A partir deste ano, o Ministério da Saúde vai flexibilizar regras para o funcionamento das Unidades de Pronto Atendimento (UPAs). A pasta vai reduzir de quatro para dois o número mínimo de médicos exigidos por unidade. A definição do número de profissionais caberá à gestão municipal de cada município.

O anúncio foi feito pelo ministro Ricardo Barros na última quinta (29) e preocupa profissionais da saúde, que temem precarização do trabalho e do atendimento.

Segundo Barros, a medida visa solucionar o problema da unidades fechadas. Os dados do ministério indicam que existem hoje 275 unidades em obras, enquanto 165 já foram concluídas, mas não estão abertas.

“É melhor dois [médicos] do que nenhum. O Brasil precisa cair na real. Não temos mais capacidade de contratar pessoal”, disse ele ao anunciar as novas regras.

Lumena Furtado, psicóloga e ex-secretária da Secretaria de Atenção à Saúde (SAS) do Ministério da Saúde, considera “triste de se ouvir de um gestor público” a declaração feita pelo ministro.

Segundo ela, as UPAs foram criadas para auxiliar e qualificar o pronto atendimento na primeira urgência, e este conceito seria “quebrado” quando se flexibiliza a regra de equipe e equipamentos, já que menos profissionais não teriam condições de dar receber e dar acolhimento caso haja agravamento da situação de emergência.

“Não podemos trabalhar com essa noção simplista de que é ‘melhor um do que nenhum’. Temos que ter capacidade, dentro da política pública, de priorizar e manter uma rede qualificada de urgência e emergência. E, neste caso, isso significa uma pessoa ter acesso [às UPAs] e continuar vivendo”, adicionou.

As UPAS estão inseridas na Política Nacional de Urgência e Emergência, lançada pelo Ministério da Saúde em 2003 para estruturar e organizar a rede de urgência e emergência no país, com o objetivo de integrar a atenção às urgências.

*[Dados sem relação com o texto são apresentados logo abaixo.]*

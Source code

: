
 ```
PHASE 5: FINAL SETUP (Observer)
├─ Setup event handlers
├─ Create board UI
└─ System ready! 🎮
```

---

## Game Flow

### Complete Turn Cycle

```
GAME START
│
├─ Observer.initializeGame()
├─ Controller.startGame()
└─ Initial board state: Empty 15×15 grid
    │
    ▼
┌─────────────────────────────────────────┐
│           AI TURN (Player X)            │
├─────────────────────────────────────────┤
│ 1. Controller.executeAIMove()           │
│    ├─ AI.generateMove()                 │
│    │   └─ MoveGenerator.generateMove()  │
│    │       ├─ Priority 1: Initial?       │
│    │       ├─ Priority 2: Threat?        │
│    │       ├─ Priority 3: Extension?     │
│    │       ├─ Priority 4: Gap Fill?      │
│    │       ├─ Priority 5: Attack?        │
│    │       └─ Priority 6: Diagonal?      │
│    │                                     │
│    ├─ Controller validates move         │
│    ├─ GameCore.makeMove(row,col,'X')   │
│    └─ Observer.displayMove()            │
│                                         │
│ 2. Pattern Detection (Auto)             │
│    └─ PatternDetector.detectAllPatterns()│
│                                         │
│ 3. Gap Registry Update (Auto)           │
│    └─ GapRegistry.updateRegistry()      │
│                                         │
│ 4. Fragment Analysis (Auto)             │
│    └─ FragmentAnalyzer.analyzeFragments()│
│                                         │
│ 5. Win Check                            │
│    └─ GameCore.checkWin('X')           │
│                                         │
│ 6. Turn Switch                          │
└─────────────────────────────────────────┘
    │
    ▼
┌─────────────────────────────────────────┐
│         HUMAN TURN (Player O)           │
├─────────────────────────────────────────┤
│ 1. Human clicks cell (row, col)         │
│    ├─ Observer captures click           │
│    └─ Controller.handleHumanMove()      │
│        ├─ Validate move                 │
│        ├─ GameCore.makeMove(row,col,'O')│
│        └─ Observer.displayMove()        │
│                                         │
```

A expectativa do governo federal é que, com a nova regra, a capacidade de atendimento das atuais 520 UPAs praticamente dobre em todo o país, chegando a 960 unidades em funcionamento. O ministro afirmou ainda que a medida não vai comprometer o atendimento nas unidades nem os trabalhos dos profissionais.

O médico Stephan Sperling discorda e afirma que a redução da exigência vai precarizar tanto o trabalho dos profissionais de saúde quanto o atendimento à população.

“Dentro de uma UPA, os médicos precisam dar conta de atender as demandas que chegam, remoções de urgência e emergência das Unidades Básicas de Saúde [UBS] e outros equipamentos, além das observações e da elaboração de um percurso clínico mínimo. É um volume muito grande de atendimento e reduzir para dois plantonistas fará com que o trabalho destes médicos fique extremamente precarizado e avolumado”, disse.

Para Sperling, o diagnóstico do Barros é “extremamente equivocado”. O médico defende que, para as unidades de emergência atingirem um bom funcionamento, é necessário qualificar também as UBS existentes e os serviços de pronto-socorro de centros de excelência e universidades.

Ele acredita que o ideal seria substituir com planejamento estas unidades por mais UBS com médicos de família e equipe especialista em APS, o que aumentaria o custo-efetividade do sistema.

“Ficar interpondo mais um equipamento de saúde que a pessoa pode procurar e não funcionar como uma referência e retaguarda desorganiza a demanda”, disse. Já as unidades que não estão em funcionamento, para ele, são reflexo da falta de contratação de profissionais e de estrutura em razão do subfinanciamento do SUS.

Na mesma linha, Furtado acredita que a medida ainda é agravada no contexto da PEC 55. “Um crescimento do recurso público para saúde é fundamental. Temos um sistema que está crescendo em número e, por isso, depende de um recurso a mais para avançar, ampliar o número de serviços e qualificar os que já existem”, disse a psicóloga.